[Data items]
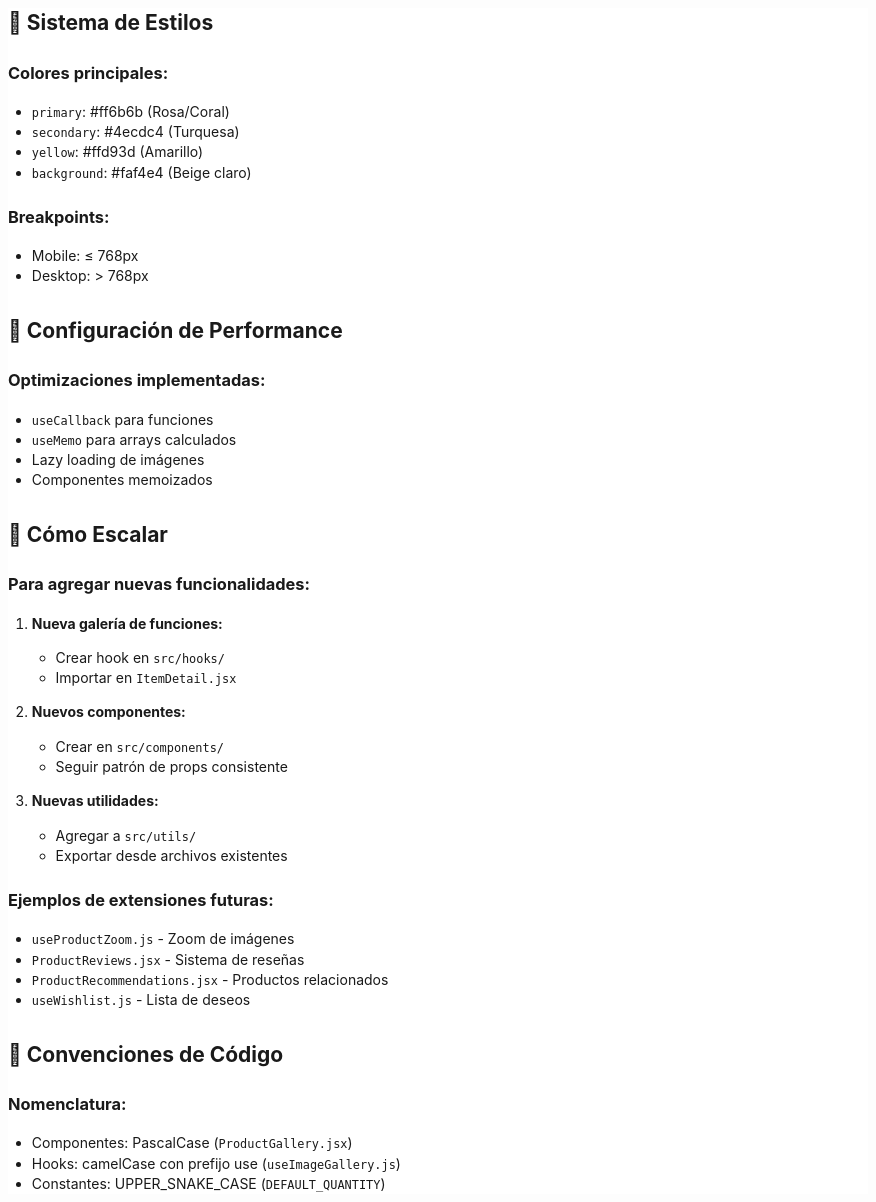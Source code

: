 ## 🎨 Sistema de Estilos

### Colores principales:
- `primary`: #ff6b6b (Rosa/Coral)
- `secondary`: #4ecdc4 (Turquesa)
- `yellow`: #ffd93d (Amarillo)
- `background`: #faf4e4 (Beige claro)

### Breakpoints:
- Mobile: ≤ 768px
- Desktop: > 768px

## 🔧 Configuración de Performance

### Optimizaciones implementadas:
- `useCallback` para funciones
- `useMemo` para arrays calculados
- Lazy loading de imágenes
- Componentes memoizados

## 🚀 Cómo Escalar

### Para agregar nuevas funcionalidades:

1. **Nueva galería de funciones:**
   - Crear hook en `src/hooks/`
   - Importar en `ItemDetail.jsx`

2. **Nuevos componentes:**
   - Crear en `src/components/`
   - Seguir patrón de props consistente

3. **Nuevas utilidades:**
   - Agregar a `src/utils/`
   - Exportar desde archivos existentes

### Ejemplos de extensiones futuras:
- `useProductZoom.js` - Zoom de imágenes
- `ProductReviews.jsx` - Sistema de reseñas
- `ProductRecommendations.jsx` - Productos relacionados
- `useWishlist.js` - Lista de deseos

## 📝 Convenciones de Código

### Nomenclatura:
- Componentes: PascalCase (`ProductGallery.jsx`)
- Hooks: camelCase con prefijo use (`useImageGallery.js`)
- Constantes: UPPER_SNAKE_CASE (`DEFAULT_QUANTITY`)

Goal of the exercise: In the data above, find the line with "- Mobile: ≤ 768px" and the line with "- Hooks: camelCase". Retype both, plus every line between them, exactly.

Expected answer:
- Mobile: ≤ 768px
- Desktop: > 768px

## 🔧 Configuración de Performance

### Optimizaciones implementadas:
- `useCallback` para funciones
- `useMemo` para arrays calculados
- Lazy loading de imágenes
- Componentes memoizados

## 🚀 Cómo Escalar

### Para agregar nuevas funcionalidades:

1. **Nueva galería de funciones:**
   - Crear hook en `src/hooks/`
   - Importar en `ItemDetail.jsx`

2. **Nuevos componentes:**
   - Crear en `src/components/`
   - Seguir patrón de props consistente

3. **Nuevas utilidades:**
   - Agregar a `src/utils/`
   - Exportar desde archivos existentes

### Ejemplos de extensiones futuras:
- `useProductZoom.js` - Zoom de imágenes
- `ProductReviews.jsx` - Sistema de reseñas
- `ProductRecommendations.jsx` - Productos relacionados
- `useWishlist.js` - Lista de deseos

## 📝 Convenciones de Código

### Nomenclatura:
- Componentes: PascalCase (`ProductGallery.jsx`)
- Hooks: camelCase con prefijo use (`useImageGallery.js`)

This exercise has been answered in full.